**Rendered images with source text**
□ □ □ □

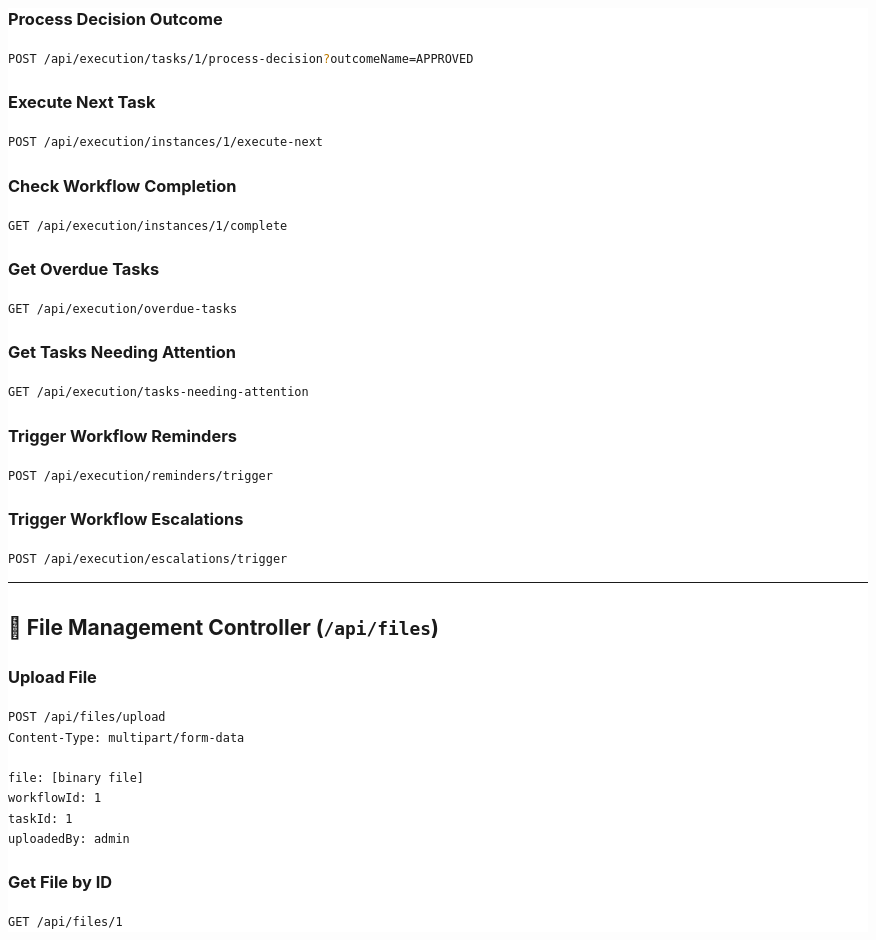 ### Process Decision Outcome
```bash
POST /api/execution/tasks/1/process-decision?outcomeName=APPROVED
```

### Execute Next Task
```bash
POST /api/execution/instances/1/execute-next
```

### Check Workflow Completion
```bash
GET /api/execution/instances/1/complete
```

### Get Overdue Tasks
```bash
GET /api/execution/overdue-tasks
```

### Get Tasks Needing Attention
```bash
GET /api/execution/tasks-needing-attention
```

### Trigger Workflow Reminders
```bash
POST /api/execution/reminders/trigger
```

### Trigger Workflow Escalations
```bash
POST /api/execution/escalations/trigger
```

---

## 📁 File Management Controller (`/api/files`)

### Upload File
```bash
POST /api/files/upload
Content-Type: multipart/form-data

file: [binary file]
workflowId: 1
taskId: 1
uploadedBy: admin
```

### Get File by ID
```bash
GET /api/files/1
```
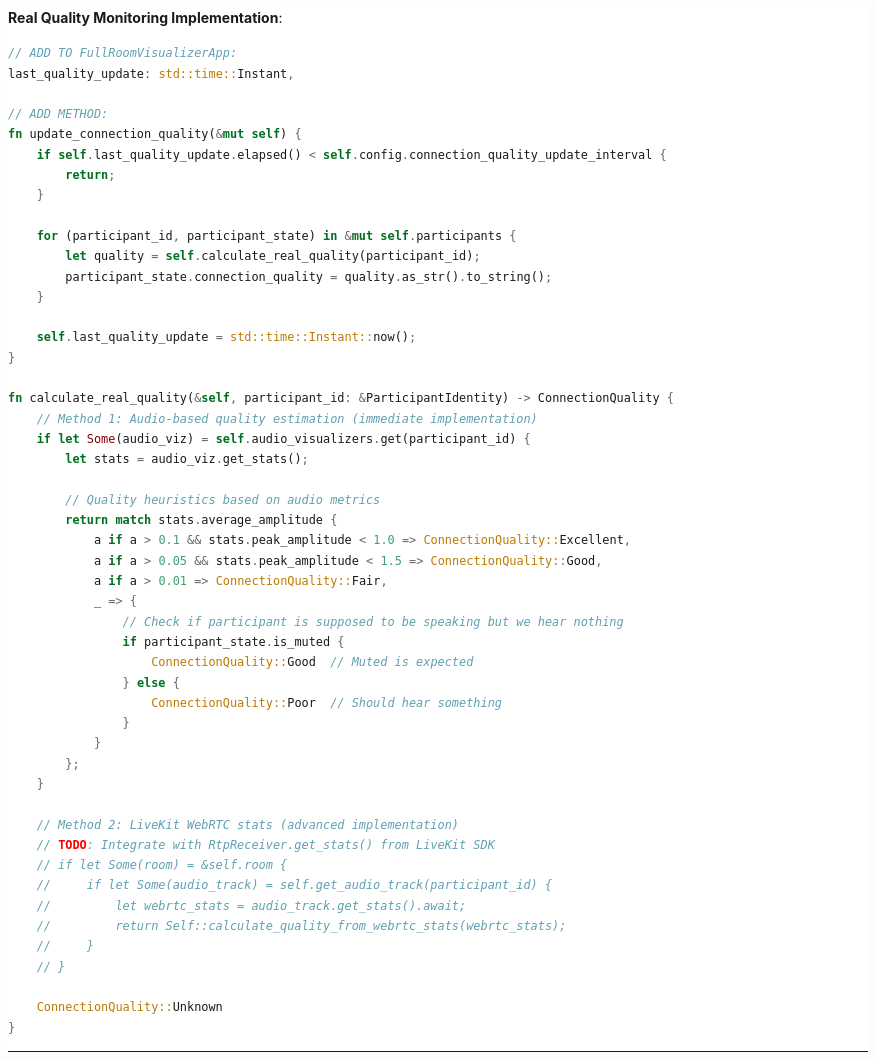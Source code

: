 **Real Quality Monitoring Implementation**:
```rust
// ADD TO FullRoomVisualizerApp:
last_quality_update: std::time::Instant,

// ADD METHOD:
fn update_connection_quality(&mut self) {
    if self.last_quality_update.elapsed() < self.config.connection_quality_update_interval {
        return;
    }
    
    for (participant_id, participant_state) in &mut self.participants {
        let quality = self.calculate_real_quality(participant_id);
        participant_state.connection_quality = quality.as_str().to_string();
    }
    
    self.last_quality_update = std::time::Instant::now();
}

fn calculate_real_quality(&self, participant_id: &ParticipantIdentity) -> ConnectionQuality {
    // Method 1: Audio-based quality estimation (immediate implementation)
    if let Some(audio_viz) = self.audio_visualizers.get(participant_id) {
        let stats = audio_viz.get_stats();
        
        // Quality heuristics based on audio metrics
        return match stats.average_amplitude {
            a if a > 0.1 && stats.peak_amplitude < 1.0 => ConnectionQuality::Excellent,
            a if a > 0.05 && stats.peak_amplitude < 1.5 => ConnectionQuality::Good,
            a if a > 0.01 => ConnectionQuality::Fair,
            _ => {
                // Check if participant is supposed to be speaking but we hear nothing
                if participant_state.is_muted { 
                    ConnectionQuality::Good  // Muted is expected
                } else {
                    ConnectionQuality::Poor  // Should hear something
                }
            }
        };
    }
    
    // Method 2: LiveKit WebRTC stats (advanced implementation)
    // TODO: Integrate with RtpReceiver.get_stats() from LiveKit SDK
    // if let Some(room) = &self.room {
    //     if let Some(audio_track) = self.get_audio_track(participant_id) {
    //         let webrtc_stats = audio_track.get_stats().await;
    //         return Self::calculate_quality_from_webrtc_stats(webrtc_stats);
    //     }
    // }
    
    ConnectionQuality::Unknown
}
```

---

□ □ □ □

**What is being asked**
Your job is to copy out every line from the records above that has the word "instances".

**Your solution**
POST /api/execution/instances/1/execute-next
GET /api/execution/instances/1/complete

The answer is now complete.